%%

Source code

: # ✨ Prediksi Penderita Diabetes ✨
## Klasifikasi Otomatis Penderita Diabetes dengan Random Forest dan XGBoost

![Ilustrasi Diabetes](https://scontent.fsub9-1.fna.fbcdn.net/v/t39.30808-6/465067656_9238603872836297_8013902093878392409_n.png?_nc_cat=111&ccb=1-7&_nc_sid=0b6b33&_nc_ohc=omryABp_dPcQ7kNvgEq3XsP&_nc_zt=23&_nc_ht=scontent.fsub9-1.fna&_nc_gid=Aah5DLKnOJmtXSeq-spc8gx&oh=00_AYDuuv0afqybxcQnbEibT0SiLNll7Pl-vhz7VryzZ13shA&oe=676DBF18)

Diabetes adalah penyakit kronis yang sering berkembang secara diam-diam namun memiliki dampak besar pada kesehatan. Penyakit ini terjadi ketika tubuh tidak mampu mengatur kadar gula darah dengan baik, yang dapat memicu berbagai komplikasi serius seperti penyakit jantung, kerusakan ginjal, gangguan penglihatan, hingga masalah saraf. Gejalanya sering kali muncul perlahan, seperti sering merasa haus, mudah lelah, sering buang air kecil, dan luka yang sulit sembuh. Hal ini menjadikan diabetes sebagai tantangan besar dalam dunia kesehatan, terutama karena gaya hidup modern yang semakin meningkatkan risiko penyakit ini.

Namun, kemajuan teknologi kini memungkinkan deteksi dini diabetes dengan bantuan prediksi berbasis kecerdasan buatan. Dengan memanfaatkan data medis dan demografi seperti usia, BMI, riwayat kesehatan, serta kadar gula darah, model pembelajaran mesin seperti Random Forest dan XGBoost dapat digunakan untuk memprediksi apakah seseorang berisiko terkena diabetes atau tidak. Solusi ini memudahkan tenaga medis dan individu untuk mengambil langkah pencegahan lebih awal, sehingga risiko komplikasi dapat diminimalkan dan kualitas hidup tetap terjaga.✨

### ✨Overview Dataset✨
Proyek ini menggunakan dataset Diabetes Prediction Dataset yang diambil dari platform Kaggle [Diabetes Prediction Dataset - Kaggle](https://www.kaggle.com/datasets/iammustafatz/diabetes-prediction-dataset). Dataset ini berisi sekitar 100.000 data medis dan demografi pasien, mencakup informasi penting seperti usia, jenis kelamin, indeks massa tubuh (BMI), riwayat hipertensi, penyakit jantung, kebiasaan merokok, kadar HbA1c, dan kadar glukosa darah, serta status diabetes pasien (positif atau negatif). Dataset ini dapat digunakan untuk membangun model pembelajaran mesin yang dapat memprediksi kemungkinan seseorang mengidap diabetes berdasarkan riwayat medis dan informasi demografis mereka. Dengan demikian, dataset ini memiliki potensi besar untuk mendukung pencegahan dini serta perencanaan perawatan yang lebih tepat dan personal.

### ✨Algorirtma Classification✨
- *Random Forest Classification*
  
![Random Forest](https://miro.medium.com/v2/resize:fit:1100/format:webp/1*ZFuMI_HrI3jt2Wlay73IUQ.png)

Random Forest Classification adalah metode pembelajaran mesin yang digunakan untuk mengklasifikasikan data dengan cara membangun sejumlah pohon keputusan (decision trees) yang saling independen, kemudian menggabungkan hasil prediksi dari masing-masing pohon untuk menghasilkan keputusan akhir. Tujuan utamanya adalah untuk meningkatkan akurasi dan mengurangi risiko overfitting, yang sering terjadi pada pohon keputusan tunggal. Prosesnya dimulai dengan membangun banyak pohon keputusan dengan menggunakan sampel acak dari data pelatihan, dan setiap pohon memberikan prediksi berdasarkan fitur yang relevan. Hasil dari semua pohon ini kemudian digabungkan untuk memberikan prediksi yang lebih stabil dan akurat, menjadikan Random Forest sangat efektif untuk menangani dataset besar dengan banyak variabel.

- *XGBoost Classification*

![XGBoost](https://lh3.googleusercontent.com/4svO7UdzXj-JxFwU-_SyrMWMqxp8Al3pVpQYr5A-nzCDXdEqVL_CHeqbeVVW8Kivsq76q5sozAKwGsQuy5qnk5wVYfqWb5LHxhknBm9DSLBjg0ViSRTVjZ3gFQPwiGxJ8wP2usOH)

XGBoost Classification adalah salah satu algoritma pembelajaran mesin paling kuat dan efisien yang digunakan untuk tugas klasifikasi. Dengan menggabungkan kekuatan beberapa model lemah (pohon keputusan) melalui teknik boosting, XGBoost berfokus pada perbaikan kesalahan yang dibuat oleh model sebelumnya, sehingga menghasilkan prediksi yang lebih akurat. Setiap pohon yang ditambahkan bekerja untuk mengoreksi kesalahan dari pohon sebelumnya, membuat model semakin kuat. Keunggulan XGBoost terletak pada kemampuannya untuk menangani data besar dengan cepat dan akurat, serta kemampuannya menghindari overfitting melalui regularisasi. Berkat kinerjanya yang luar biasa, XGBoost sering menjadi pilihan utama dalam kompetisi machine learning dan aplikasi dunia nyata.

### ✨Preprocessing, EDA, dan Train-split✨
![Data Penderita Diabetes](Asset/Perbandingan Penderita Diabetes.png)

%%
%%

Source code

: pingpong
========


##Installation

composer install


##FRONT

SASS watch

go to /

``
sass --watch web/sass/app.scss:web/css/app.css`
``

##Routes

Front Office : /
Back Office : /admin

%%

TASK DETAILS:
Figure out how many lines above include the string "watch", then report that number and nothing else.

ANSWER SECTION:
2